Return, unchanged and with no pictures, the lines below from the very first through the one that contains "Note that there".

──────── Available data ────────

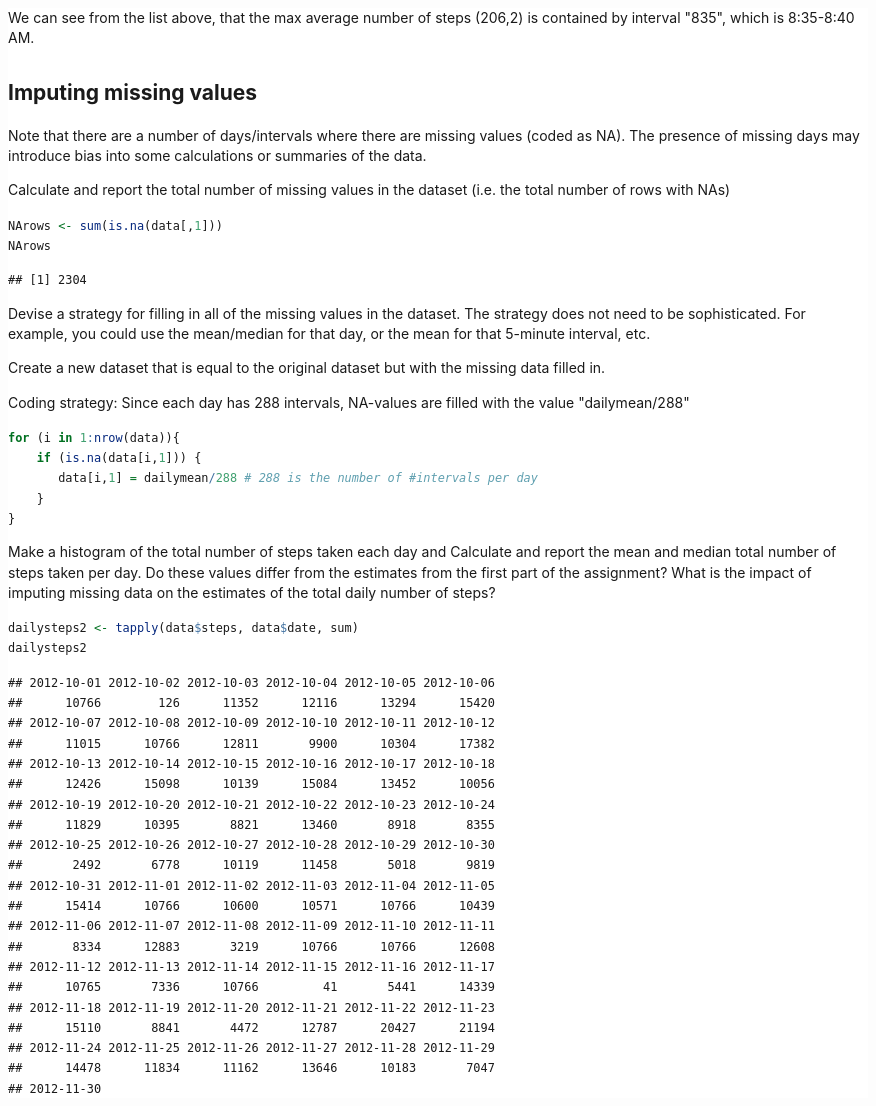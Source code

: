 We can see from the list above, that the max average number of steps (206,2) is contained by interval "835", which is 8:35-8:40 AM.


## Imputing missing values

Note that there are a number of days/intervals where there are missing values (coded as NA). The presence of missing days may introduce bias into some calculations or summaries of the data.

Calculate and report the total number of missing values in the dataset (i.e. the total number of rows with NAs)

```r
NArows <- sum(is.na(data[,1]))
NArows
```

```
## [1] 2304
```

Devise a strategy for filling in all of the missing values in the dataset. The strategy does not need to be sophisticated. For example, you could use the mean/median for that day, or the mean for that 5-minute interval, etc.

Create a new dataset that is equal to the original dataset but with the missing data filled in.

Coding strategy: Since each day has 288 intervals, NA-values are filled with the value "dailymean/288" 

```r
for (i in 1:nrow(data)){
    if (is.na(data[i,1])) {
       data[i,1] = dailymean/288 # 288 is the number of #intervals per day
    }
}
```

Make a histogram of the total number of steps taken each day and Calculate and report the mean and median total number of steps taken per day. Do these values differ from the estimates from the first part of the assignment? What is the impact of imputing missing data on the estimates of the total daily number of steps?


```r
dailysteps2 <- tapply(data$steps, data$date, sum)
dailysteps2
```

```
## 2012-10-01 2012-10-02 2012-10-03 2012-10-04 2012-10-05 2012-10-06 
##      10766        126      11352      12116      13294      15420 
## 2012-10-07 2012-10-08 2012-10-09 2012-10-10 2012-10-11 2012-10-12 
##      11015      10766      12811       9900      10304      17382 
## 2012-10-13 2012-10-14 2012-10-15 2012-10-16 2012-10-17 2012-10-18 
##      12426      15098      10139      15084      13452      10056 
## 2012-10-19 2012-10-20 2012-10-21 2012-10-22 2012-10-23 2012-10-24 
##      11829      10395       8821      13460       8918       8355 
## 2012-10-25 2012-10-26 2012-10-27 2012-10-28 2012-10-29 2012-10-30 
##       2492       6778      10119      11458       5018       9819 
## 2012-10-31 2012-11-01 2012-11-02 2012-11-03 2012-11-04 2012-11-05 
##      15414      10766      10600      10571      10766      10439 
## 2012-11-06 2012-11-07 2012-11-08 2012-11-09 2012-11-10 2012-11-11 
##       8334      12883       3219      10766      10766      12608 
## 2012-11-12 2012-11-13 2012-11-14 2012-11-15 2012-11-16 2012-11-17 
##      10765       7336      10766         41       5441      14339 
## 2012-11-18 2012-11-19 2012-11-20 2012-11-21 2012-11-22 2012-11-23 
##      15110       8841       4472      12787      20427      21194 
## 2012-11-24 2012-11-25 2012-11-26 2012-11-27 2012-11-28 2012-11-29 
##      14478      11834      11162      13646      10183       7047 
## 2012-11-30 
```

────────

- Exercise solution:
Source code

: We can see from the list above, that the max average number of steps (206,2) is contained by interval "835", which is 8:35-8:40 AM.


## Imputing missing values

Note that there are a number of days/intervals where there are missing values (coded as NA). The presence of missing days may introduce bias into some calculations or summaries of the data.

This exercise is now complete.